In older adults, malnutrition is related to impaired functional status, falls [2], decreased probability of being discharged home [3], longer length of hospital stay [4], and higher risk of all-cause mortality [5], whether community-dwelling [6], hospitalized [7], or post-discharge [3]. Unfortunately, proper identification and management of a patient with malnutrition may depend on the diagnostic tool administered [8, 5]. This presents an important challenge for clinicians.

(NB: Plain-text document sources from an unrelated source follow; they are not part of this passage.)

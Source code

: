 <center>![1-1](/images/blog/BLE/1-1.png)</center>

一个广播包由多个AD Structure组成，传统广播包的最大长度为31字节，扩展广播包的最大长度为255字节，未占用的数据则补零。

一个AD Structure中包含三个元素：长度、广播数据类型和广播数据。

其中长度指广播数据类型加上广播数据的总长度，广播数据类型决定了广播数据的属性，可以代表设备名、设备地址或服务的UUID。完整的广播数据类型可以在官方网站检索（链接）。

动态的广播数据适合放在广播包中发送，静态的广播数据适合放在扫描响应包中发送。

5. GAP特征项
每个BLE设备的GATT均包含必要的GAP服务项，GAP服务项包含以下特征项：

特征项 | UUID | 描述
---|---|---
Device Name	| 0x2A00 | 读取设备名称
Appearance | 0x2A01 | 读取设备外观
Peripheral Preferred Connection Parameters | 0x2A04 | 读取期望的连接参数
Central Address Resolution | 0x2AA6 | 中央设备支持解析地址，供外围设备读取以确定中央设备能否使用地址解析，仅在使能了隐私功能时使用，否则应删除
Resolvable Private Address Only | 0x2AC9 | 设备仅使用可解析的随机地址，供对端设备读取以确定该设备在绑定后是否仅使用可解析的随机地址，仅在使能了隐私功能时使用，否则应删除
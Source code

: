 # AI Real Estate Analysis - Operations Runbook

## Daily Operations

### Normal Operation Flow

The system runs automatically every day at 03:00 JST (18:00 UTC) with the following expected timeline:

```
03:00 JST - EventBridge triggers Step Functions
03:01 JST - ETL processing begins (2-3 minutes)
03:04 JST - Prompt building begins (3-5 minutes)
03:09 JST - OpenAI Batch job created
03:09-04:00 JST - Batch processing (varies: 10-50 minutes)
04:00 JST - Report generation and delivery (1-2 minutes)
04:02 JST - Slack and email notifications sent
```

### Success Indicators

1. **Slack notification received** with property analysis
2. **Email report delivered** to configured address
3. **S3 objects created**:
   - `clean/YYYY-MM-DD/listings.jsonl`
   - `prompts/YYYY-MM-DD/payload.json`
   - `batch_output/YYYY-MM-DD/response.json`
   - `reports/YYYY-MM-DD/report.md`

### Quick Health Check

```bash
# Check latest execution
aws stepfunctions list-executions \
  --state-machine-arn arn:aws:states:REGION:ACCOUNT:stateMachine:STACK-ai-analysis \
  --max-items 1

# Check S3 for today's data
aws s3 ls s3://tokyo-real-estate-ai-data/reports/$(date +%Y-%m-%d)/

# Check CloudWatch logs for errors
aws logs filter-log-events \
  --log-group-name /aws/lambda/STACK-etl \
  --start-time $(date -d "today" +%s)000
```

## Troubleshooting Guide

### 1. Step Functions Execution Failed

Aware of the adverse consequences of malnutrition in older people and the promising outcomes that are possible with good nutritional care, the European Geriatric Medicine Society (EuGMS) has supported several initiatives aiming to better diagnose malnutrition, i.e., the European Society for Clinical Nutrition and Metabolism (ESPEN) consensus, which provided the first international definition of malnutrition [9], followed by the ESPEN guidelines on definition and terminology of clinical nutrition [10] and the Global Leadership Initiative on Malnutrition (GLIM) criteria [11]. Moreover, initiatives such as the PROT-Age recommendations [12] and the ESPEN guidelines on nutrition and hydration in Geriatrics [13] have been developed to update therapeutic approaches.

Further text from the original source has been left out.